- Gunsmoke Western #57 (March 1960), depicting its three primary feature characters. Cover art by Jack Kirby and Dick Ayers

Publication information
- Publisher: Marvel Comics
- Format: Anthology
- Publication date: 1955 - 1963
- No. of issues: 46
- Main character(s): Kid Colt Wyatt Earp Two-Gun Kid

Creative team
- Written by: Stan Lee
- Artist(s): Jack Keller Jack Kirby Joe Maneely John Severin

= Gunsmoke Western =

American comic book series

Gunsmoke Western is an American comic book series that was published initially by Atlas Comics, the 1950s forerunner of Marvel Comics, and then into the 1960s by Marvel. A Western anthology that ran 46 issues, it featured early stories of the Marvel Old West heroes Kid Colt and the Two-Gun Kid, and work by such artists as Jack Kirby, John Severin, Joe Maneely, Doug Wildey, and many others.

==Publication history==
Gunsmoke Western was published by Atlas Comics, the 1950s forerunner of Marvel Comics. It ran 46 issues, taking over the numbering of a previous series, Western Tales of Black Rider, beginning with #32 (cover-dated Dec. 1955). The series, which fell under the Marvel Comics banner with issue #65 (July 1961), ended with #77 (July 1963).

The publication had premiered in 1948 as the superhero comic All Winners, a.k.a.
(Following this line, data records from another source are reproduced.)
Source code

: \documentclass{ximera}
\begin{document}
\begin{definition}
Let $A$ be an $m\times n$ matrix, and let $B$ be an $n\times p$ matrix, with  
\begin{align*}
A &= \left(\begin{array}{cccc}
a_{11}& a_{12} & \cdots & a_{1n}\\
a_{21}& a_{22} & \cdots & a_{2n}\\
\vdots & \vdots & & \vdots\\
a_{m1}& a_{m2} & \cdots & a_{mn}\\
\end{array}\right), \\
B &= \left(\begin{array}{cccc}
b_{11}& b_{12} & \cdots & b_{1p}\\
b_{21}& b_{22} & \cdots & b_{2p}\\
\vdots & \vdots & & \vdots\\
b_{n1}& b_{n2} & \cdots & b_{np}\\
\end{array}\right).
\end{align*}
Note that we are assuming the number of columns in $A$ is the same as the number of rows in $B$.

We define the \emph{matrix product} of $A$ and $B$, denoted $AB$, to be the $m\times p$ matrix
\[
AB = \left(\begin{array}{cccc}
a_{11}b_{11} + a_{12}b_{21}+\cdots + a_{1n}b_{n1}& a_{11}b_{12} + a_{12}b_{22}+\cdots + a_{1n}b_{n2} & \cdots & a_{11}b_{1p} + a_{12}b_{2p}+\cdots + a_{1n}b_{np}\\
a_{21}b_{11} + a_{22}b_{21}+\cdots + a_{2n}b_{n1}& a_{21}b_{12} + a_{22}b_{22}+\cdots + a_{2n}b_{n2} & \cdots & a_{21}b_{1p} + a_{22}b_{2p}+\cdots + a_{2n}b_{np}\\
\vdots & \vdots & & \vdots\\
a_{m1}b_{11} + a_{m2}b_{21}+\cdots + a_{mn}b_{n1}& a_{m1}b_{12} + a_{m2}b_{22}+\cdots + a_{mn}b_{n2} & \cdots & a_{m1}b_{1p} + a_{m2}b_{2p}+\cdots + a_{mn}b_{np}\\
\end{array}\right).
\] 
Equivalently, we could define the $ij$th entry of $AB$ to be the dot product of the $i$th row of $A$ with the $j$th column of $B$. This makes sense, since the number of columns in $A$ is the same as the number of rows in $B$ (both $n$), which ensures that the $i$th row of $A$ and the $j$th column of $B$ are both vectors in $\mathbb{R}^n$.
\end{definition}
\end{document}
All-Winners Comics, vol. 2, then after one issue immediately became All Western Winners, a.k.a. All-Western Winners, for three issues; Western Winners for three issues; Black Rider for issues #8-27; and Western Tales of Black Rider for #28-31. The series was one of several Atlas Westerns that included Frontier Western; Western Gunfighters; and Western Thrillers and two successor series that took over its numbering, Cowboy Action and Quick-Trigger Western.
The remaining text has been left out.